[htdig] Re: accents mapping


Subject: [htdig] Re: accents mapping
From: Geoff Hutchison (ghutchis@wso.williams.edu)
Date: Wed Feb 23 2000 - 16:28:16 PST


At 4:35 PM -0600 2/23/00, Gilles Detillieux wrote:
>Consider the soundex and metaphone analogy I brought up earlier.
>Any "sound" may have many possible letters or letter combinations to
>produce them. When applied to long words, you'd have even more possible
>words than for your "éphémère" example above. But soundex and metaphone
>don't generate ALL possible words. They look at all the words that have
>been indexed, and record all the canonical forms of these words only,
>so that when you look up a given word, it will also search for other
>words that it knows are in the index that have a similar sound.

Yeah, I think you're right that an on-the-fly fuzzy isn't going to be
very fast. Of course the problem with something based on the soundex
or metaphone algorithms is that you have to be sure to run htfuzzy
periodically, but the lookups would be pretty fast.
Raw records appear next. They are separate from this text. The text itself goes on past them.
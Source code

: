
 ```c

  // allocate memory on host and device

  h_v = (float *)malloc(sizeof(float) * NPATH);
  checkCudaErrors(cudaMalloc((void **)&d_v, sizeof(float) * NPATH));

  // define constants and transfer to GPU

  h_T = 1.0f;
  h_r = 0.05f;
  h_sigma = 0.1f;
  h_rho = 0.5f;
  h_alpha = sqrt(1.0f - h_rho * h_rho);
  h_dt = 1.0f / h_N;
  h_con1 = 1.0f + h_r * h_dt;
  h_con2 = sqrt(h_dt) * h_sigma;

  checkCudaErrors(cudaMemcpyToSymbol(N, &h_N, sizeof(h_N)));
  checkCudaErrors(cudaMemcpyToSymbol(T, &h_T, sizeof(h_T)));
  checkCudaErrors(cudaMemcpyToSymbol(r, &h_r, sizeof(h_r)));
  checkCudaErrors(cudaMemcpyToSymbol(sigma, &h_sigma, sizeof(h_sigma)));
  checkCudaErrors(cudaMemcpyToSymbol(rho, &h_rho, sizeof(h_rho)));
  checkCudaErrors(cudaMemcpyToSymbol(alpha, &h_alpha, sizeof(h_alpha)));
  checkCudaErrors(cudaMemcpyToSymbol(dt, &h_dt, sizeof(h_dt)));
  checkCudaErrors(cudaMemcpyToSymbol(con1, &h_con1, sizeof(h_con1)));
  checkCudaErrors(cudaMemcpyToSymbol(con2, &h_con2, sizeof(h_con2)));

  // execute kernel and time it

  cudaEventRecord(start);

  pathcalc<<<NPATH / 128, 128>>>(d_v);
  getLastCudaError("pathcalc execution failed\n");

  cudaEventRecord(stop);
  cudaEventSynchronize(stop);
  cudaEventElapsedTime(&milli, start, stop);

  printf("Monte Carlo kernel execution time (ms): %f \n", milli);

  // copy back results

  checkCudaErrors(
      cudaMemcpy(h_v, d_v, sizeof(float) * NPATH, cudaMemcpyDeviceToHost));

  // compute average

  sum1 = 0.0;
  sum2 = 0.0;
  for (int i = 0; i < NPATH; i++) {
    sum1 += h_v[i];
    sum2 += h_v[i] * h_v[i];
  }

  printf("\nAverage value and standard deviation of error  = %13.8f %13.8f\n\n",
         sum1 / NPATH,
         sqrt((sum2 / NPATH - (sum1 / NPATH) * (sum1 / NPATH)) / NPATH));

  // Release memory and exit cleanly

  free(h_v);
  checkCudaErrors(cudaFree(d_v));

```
But to echo what Gilles said, you really don't want to be messing
around in WordList or parser, especially if you don't know what
you're doing. I think the Fuzzy class is pretty self-explanatory and
almost anyone could write a fuzzy class. The key for the Soundex and
Metaphone variety is the generateKey() method. The key for the
Speling and Substring variety is the getWords() method.

-Geoff Hutchison
Williams Students Online
http://wso.williams.edu/

------------------------------------
To unsubscribe from the htdig mailing list, send a message to
htdig-unsubscribe@htdig.org
You will receive a message to confirm this.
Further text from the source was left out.